Serum lysophosphatidic acid is produced through diverse phospholipase pathways

Lysophosphatidic acid (LPA) is a lipid mediator with multiple biological activities that accounts for many biological properties of serum. LPA is thought to be produced during serum formation based on the fact that the LPA level is much higher in serum than in plasma. In this study, to better understand the pathways of LPA synthesis in serum, we evaluated the roles of platelets, plasma, and phospholipases by measuring LPA using a novel enzyme-linked fluorometric assay. First, examination of platelet-depleted rats showed that half of the LPA in serum is produced via a platelet-dependent pathway.
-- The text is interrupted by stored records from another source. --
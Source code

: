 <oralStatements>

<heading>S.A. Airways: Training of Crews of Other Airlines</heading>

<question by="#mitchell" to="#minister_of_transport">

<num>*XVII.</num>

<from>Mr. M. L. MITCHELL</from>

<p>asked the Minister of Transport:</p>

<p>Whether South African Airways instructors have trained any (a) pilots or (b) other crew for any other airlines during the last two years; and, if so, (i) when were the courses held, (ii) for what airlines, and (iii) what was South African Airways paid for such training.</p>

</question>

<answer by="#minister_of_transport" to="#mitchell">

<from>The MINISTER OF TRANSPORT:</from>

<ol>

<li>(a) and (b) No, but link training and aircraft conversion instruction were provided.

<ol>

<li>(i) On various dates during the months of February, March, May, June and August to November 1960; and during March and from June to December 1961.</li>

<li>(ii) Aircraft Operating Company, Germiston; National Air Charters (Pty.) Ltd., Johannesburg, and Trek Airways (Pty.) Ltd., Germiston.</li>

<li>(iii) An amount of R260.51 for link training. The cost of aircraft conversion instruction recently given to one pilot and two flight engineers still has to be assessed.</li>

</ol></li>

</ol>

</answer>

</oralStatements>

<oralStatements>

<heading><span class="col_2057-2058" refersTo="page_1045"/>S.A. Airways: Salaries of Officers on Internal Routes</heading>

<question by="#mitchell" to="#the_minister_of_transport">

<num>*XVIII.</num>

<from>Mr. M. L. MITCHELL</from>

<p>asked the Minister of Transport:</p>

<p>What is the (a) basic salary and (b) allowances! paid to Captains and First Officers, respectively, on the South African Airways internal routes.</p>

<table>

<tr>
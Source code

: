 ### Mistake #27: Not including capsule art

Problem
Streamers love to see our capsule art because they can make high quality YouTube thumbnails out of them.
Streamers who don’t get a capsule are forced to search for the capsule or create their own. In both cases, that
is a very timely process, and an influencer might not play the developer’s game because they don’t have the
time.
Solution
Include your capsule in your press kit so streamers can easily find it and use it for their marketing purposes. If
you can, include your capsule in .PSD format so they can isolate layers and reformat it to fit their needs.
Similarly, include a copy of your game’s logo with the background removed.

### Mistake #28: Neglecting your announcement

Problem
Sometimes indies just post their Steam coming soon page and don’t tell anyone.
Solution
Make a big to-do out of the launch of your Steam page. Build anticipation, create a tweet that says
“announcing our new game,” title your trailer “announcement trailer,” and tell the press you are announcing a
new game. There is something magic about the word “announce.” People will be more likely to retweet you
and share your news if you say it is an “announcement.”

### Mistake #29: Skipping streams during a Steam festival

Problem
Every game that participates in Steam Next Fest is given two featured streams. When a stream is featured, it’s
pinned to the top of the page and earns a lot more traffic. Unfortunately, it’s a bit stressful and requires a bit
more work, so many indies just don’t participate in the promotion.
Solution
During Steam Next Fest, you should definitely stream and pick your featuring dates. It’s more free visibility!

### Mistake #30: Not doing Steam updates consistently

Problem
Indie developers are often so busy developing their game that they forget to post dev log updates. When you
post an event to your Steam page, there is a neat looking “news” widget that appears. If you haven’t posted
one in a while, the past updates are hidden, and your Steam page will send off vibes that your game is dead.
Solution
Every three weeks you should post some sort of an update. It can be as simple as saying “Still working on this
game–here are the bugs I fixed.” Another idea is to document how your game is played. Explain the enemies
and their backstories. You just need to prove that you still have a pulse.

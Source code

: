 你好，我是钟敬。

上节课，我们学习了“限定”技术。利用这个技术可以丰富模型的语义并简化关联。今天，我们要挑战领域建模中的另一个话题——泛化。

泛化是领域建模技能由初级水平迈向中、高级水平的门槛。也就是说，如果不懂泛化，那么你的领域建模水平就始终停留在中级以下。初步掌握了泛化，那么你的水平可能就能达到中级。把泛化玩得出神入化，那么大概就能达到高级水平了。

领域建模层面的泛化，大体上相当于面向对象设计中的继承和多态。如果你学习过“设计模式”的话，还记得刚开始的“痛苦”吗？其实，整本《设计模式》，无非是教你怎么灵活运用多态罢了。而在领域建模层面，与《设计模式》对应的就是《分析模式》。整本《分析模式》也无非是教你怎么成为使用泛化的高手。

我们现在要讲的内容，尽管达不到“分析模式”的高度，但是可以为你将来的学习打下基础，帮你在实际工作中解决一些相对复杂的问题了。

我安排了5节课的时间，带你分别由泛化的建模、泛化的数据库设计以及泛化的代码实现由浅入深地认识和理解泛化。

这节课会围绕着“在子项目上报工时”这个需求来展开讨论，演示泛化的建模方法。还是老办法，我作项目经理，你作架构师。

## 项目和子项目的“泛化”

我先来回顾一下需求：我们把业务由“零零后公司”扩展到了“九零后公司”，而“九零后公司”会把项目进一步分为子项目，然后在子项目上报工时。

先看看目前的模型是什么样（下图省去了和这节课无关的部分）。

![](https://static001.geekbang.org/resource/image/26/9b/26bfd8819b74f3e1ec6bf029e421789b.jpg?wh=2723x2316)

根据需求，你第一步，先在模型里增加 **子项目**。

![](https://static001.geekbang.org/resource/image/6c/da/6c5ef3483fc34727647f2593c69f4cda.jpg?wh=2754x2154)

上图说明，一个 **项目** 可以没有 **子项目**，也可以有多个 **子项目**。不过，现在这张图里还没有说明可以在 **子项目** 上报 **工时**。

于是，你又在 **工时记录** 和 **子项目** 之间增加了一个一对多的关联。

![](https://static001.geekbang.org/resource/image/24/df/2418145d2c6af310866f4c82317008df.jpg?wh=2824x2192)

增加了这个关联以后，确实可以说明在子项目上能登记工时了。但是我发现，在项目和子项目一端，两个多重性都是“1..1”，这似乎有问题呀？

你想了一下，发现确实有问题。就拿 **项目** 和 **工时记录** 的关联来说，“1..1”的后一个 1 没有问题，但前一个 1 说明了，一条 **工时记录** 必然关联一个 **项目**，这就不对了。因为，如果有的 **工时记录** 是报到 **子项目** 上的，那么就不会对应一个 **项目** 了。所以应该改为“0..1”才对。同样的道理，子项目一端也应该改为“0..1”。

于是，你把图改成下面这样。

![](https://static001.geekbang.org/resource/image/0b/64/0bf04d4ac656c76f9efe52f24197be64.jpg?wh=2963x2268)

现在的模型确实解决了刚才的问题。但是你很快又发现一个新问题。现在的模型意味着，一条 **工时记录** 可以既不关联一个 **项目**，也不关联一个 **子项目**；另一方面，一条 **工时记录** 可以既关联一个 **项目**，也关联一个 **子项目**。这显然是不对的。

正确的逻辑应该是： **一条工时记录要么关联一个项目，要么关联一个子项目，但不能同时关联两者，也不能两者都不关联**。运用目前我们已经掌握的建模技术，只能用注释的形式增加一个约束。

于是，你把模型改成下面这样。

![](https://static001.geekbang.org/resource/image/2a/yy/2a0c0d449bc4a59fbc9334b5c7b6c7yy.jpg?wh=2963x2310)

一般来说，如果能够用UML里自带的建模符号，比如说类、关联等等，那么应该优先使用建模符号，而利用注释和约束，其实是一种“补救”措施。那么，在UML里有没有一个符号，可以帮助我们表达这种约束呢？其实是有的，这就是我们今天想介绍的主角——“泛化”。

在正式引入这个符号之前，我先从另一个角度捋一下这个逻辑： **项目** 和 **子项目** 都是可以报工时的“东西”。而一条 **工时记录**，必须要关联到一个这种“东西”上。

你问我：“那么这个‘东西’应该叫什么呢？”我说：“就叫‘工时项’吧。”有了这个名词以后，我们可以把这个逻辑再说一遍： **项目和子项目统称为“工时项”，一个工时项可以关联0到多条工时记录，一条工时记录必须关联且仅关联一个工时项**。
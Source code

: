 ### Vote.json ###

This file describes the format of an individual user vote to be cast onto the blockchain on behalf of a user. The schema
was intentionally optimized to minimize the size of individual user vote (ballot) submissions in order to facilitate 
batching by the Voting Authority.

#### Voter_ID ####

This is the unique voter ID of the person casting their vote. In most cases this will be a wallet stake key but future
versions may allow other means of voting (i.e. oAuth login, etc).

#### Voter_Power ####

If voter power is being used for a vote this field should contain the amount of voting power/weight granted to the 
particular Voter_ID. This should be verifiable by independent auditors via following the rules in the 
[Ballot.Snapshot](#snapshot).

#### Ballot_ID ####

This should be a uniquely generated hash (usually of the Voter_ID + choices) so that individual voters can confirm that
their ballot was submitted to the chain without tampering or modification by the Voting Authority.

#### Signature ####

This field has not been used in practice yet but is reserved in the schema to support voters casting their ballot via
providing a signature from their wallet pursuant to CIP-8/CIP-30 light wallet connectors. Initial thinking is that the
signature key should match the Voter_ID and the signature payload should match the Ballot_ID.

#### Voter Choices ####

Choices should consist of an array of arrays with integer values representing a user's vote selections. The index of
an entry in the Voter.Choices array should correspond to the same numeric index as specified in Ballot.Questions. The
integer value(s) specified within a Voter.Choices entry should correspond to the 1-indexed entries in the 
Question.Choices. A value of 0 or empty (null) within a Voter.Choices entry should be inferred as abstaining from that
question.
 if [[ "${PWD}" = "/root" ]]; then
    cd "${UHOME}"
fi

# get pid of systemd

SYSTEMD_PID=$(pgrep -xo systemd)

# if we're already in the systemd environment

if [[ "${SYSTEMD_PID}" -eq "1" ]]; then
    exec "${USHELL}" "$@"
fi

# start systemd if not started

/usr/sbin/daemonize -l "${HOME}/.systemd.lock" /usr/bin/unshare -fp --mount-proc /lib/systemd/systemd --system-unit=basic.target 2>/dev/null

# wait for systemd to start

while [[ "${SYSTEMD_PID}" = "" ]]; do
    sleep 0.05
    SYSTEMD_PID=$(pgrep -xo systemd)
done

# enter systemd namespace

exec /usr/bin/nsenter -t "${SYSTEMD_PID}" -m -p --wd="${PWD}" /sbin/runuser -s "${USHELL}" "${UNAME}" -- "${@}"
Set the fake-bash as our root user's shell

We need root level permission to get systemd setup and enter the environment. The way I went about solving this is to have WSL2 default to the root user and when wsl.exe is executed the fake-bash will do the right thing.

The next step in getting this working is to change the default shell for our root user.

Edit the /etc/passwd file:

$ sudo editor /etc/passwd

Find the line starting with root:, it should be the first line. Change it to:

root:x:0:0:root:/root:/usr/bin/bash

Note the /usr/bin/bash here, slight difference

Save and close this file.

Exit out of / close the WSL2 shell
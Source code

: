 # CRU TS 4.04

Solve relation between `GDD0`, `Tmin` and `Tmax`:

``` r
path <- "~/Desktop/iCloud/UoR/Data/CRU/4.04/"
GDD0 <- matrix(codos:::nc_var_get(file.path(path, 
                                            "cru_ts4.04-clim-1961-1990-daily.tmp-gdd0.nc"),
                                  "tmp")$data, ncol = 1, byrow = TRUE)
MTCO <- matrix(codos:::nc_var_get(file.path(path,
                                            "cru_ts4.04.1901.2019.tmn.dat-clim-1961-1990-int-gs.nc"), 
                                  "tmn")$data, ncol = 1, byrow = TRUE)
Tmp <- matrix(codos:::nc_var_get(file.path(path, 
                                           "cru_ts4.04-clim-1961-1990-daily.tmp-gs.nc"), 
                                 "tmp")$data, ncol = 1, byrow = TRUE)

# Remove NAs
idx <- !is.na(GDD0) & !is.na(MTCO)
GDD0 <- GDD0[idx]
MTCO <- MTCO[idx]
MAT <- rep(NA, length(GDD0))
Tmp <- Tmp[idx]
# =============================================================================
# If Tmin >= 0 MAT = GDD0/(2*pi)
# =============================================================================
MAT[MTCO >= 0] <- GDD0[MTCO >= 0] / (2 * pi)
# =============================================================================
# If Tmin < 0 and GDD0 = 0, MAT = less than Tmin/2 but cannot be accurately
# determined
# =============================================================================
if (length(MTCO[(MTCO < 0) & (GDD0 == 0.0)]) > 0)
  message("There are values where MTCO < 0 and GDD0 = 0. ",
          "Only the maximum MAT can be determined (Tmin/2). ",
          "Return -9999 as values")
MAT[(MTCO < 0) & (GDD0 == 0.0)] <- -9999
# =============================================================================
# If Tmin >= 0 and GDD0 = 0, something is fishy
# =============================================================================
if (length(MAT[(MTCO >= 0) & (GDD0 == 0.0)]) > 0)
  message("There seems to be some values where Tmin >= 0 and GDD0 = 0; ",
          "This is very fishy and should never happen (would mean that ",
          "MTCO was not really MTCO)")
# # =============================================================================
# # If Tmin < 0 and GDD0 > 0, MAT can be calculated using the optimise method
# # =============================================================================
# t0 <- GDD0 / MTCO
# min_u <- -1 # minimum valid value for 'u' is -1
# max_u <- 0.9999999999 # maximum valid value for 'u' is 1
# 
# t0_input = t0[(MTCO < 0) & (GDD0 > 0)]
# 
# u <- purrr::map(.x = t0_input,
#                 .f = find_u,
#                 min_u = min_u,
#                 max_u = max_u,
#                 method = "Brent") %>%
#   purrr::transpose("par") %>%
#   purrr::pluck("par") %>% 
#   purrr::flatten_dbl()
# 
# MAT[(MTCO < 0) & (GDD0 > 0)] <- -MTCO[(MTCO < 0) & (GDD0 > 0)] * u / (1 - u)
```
However, the amount of LPA released from isolated platelets after they are activated by thrombin or calcium ionopbore accounted for only a small part of serum LPA. Most of the platelet-derived LPA was produced in a two-step process: lysophospholipids such as lysophosphatidylcholine (LPC), lysophospbatidylethanolamine, and lysophosphatidylserine, were released from activated rat platelets by the actions of two phospholipases, group IIA secretory phospholipase A₂ (sPLA₂-IIA) and phosphatidylserine-specific phospholipase A₁ (PS-PLA₁), which were abundantly expressed in the cells. Then these lysophospholipids were converted to LPA by the action of plasma lysophospholipase D (lysoPLD). Second, accumulation of LPA in incubated plasma was strongly accelerated by the addition of recombinant lysoPLD with a concomitant decrease in LPC accumulation, indicating that the enzyme produces LPA by hydrolyzing LPC produced during the incubation. In addition, incubation of plasma isolated from human subjects who were deficient in lecithin-cholesterol acyl. transferase (LCAT) did not result in increases of either LPC or LPA. The present study demonstrates multiple pathways for LPA production in serum and the involvement of several phospholipases, including PS-PLA₁, sPLA₂-IIA, LCAT, and lysoPLD.